Schwabe is a true believer in the life and health benefits of organic juicing. Her Arabian horse, Sunny, grazing a few feet away as Bill the goat nibbled on my shoulder, we sipped a special Schwabe concoction of cucumber, apple, carrot, beet, celery, ginger, turmeric, garlic, tomato, Tahitian lime, kale, parsley, cilantro and Hawaiian chili peppers. It was full-bodied and satisfying, with a healthy kick at the end. 

“Ginger gives it a really friendly spice, but the heat is definitely the chili peppers,” she said.

Schwabe began crafting juices a couple of decades ago while attending college in California. She’s since worked in the film and music industries, owned retail stores and even built a skate park. But she’s never stopped juicing, all the while offering gallons of the stuff to friends and acquaintances, even when she moved to Kauai in 2004. 

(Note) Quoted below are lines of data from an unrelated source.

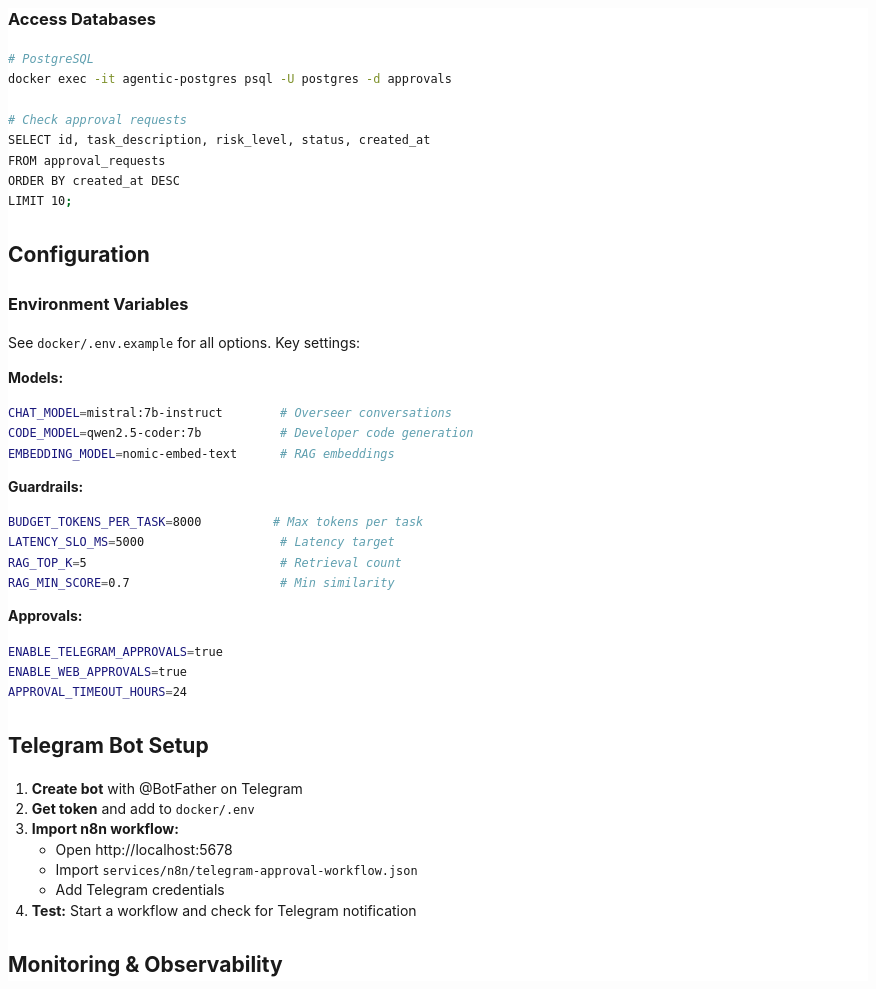 ### Access Databases

```bash
# PostgreSQL
docker exec -it agentic-postgres psql -U postgres -d approvals

# Check approval requests
SELECT id, task_description, risk_level, status, created_at
FROM approval_requests
ORDER BY created_at DESC
LIMIT 10;
```

## Configuration

### Environment Variables

See `docker/.env.example` for all options. Key settings:

**Models:**
```bash
CHAT_MODEL=mistral:7b-instruct        # Overseer conversations
CODE_MODEL=qwen2.5-coder:7b           # Developer code generation
EMBEDDING_MODEL=nomic-embed-text      # RAG embeddings
```

**Guardrails:**
```bash
BUDGET_TOKENS_PER_TASK=8000          # Max tokens per task
LATENCY_SLO_MS=5000                   # Latency target
RAG_TOP_K=5                           # Retrieval count
RAG_MIN_SCORE=0.7                     # Min similarity
```

**Approvals:**
```bash
ENABLE_TELEGRAM_APPROVALS=true
ENABLE_WEB_APPROVALS=true
APPROVAL_TIMEOUT_HOURS=24
```

## Telegram Bot Setup

1. **Create bot** with @BotFather on Telegram
2. **Get token** and add to `docker/.env`
3. **Import n8n workflow:**
   - Open http://localhost:5678
   - Import `services/n8n/telegram-approval-workflow.json`
   - Add Telegram credentials
4. **Test:** Start a workflow and check for Telegram notification

## Monitoring & Observability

Schwabe’s love of flying helicopters prompted both her move to Kauai and decision to finally convert her casual juice crafting into a bonafide business with a logo and a name: Akamai Juice Co. (Akamai translates from Hawaiian as “clever” or “smart.”) Once on-island, she quickly obtained private and commercial helicopter licenses but found herself short of funds for her first-stage check-instrument license. That dilemma on one hand, and her discovery that Kauai farmers were growing all of the necessary ingredients she’d need to finally make a go of a juice business on the other, the timing seemed right. 

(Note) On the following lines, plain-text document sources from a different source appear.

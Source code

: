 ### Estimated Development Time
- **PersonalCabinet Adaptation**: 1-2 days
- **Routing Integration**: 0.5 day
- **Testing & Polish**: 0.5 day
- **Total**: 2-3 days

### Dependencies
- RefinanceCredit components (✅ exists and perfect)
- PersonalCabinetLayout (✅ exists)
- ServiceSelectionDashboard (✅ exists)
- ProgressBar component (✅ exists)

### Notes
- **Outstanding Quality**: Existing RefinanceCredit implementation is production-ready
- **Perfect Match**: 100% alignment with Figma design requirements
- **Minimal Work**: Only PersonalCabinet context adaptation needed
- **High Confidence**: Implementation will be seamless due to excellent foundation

“So, I befriended all the farmers,” said Schwabe. 

A decade later, Schwabe regularly sells 50 to 60 gallons of her various tropical juice creations every Saturday at the Hanalei Farmers Market and offers them at several restaurants on Kauai’s north shore. Schwabe also conducts weeklong juice cleanses—detox diets in which only fruit and vegetable juices are consumed. The fun and surprise of her Akamai Juice Co. menu lineup is that it is always changing. 

“Right now, mangoes are in season, so we’re jamming with four different mango drinks,” she said, during our late summer chat.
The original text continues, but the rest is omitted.